L’attacco di Pico all’astrologia non va inteso in senso assoluto: riconoscendo dignità all’astrologia matematica, o speculativa, che indagava le relazione fra i fenomeni celesti e quelli naturali, l’obiettivo delle Disputationes riguardava, ancora una volta, la specificità e l’esclusività della condizione umana. L’uomo, il magnum miraculum, non ha un punto fisso nella gerarchia degli esseri. Come ricordava nell’Heptaplus (1488), l'uomo può liberamente decidere di innalzarsi alle vette della sapienza celeste o di precipitare nella materia bruta. Non occupando una posizione predeterminata, egli è fautore e per certi versi responsabile di un destino che gli è proprio, svincolato e definitivamente sgravato dal peso degli influssi astrali. E proprio riguardo alla natura di questi influssi, Pico si domandava come fosse possibile attribuire, per eventi particolari e mondani, la nozione di causalità ai principi generali del mondo celeste.

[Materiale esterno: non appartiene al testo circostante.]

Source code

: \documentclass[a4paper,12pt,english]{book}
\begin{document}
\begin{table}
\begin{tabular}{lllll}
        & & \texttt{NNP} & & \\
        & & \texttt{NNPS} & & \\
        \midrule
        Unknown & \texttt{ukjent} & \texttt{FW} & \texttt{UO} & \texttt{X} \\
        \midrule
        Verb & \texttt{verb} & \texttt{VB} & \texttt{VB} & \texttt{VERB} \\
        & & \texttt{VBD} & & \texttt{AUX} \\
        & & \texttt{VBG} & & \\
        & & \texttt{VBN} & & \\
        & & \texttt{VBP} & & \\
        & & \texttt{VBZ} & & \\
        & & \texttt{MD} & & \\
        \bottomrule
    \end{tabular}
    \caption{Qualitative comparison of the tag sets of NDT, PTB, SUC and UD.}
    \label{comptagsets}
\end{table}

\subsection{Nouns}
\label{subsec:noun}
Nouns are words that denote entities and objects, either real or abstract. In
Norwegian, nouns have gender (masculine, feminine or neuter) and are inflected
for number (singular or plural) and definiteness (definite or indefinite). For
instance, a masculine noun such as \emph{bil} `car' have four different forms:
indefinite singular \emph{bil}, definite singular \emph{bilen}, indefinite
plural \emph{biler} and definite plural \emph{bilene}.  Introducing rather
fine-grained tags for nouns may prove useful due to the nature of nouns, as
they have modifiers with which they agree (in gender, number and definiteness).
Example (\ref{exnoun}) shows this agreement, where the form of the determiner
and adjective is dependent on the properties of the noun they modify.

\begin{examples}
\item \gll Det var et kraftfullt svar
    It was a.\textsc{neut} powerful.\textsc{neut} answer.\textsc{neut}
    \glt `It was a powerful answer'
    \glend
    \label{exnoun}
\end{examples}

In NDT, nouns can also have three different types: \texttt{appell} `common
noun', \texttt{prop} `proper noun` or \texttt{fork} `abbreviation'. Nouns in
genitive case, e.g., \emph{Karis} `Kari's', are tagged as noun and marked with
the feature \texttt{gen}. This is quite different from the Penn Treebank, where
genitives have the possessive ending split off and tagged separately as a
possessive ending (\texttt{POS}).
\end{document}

Secondo Aristotele, proseguiva, i cieli sono un’entità perfetta – e dunque immutabile – che mal conciliava con la mobilità del nostro mondo, risultato di molte concause e, soprattutto, del libero agire umano. Piuttosto si può riconoscere un legame fra leggi astrologiche e fenomeni naturali, come nel caso degli effetti del Sole e della Luna. Ancora diverso è il caso della magia naturalis, concepita come massima espressione della philosophia naturalis e come l’unica forma di sapere in grado di mostrare i segreti legami di simpatia fra le parti costituenti dell’Universo. Con il suo complesso e composito sistema di pensiero, figlio di influenze e scuole filosofiche molto diverse fra loro, Pico aveva contribuito a incentrare il tema della speculazione sull’individuum e sulla sua unicità, liberandolo da un sistema e da una rete di rapporti che, fino ad allora, ne avevano soffocato l’élan intellettuale e morale.

Al dilemma fra determinismo astrologico e libero arbitrio tentò di mettere la parola fine l’aristotelico Pietro Pomponazzi (1462-1525). Acceso sostenitore della verità scientifica, che vedeva in radicale contrapposizione alle verità religiose, Pomponazzi cercò nell’astrologia un paradossale mezzo di liberazione della ricerca intellettuale dell’uomo. La libertà dell’uomo è una menzogna della quale è bene prendere coscienza: diversamente da quello che sosteneva Pico della Mirandola, lo scarto ontologico tra il mondo e l’uomo (che Ficino aveva tentato di risolvere attraverso la partecipazione all’anima del mondo) era risolto da Pomponazzi tutto a favore del determinismo e della corporeità.

Estromesso al ficiniano sistema di corrispondenze e segrete liaisons universali, l’uomo si trova dunque immerso in un mondo concepito come meccanismo di cause naturali, di forze. In questa prospettiva, pianeti e segni astrologici cessano di costituire l’alfabeto della volontà divina e non implicano la ricerca di verità metafisiche. Al contrario, essi testimoniano quel sistema di concause (concepite come naturali) che fa dell’astrologia una vera e propria verità scientifica, dalla quale è necessario purgare ogni residuo esoterico, mitologico e religioso. Su quest’ultimo fronte, in una delle sue opere più celebri, il De incantationibus (pubblicato postumo nel 1556), Pomponazzi utilizzò il tradizionale “oroscopo delle religioni” per provarne l’assoluta infondatezza e la fine prossima del Cristianesimo. Le religioni nascenti, infatti, “usano” queste forze naturali per acquisire poteri straordinari, che poi di fatto vanno scomparendo nell’attesa di una nuova religione che le sostituisca. Ma se anche la nuova religione sarà da intendere come l’ennesima menzogna, saldo e certo sarà invece il sapere astrologico alla luce dell’insegnamento di Pomponazzi. Un sapere che, nella prospettiva di un’astrologia immaginata come specchio di principi e leggi generali del mondo, anticiperà di molti anni il progressivo distaccarsi dell’astronomia scientifica dai retaggi di un’osservazione qualitativa e mitologica dei cieli.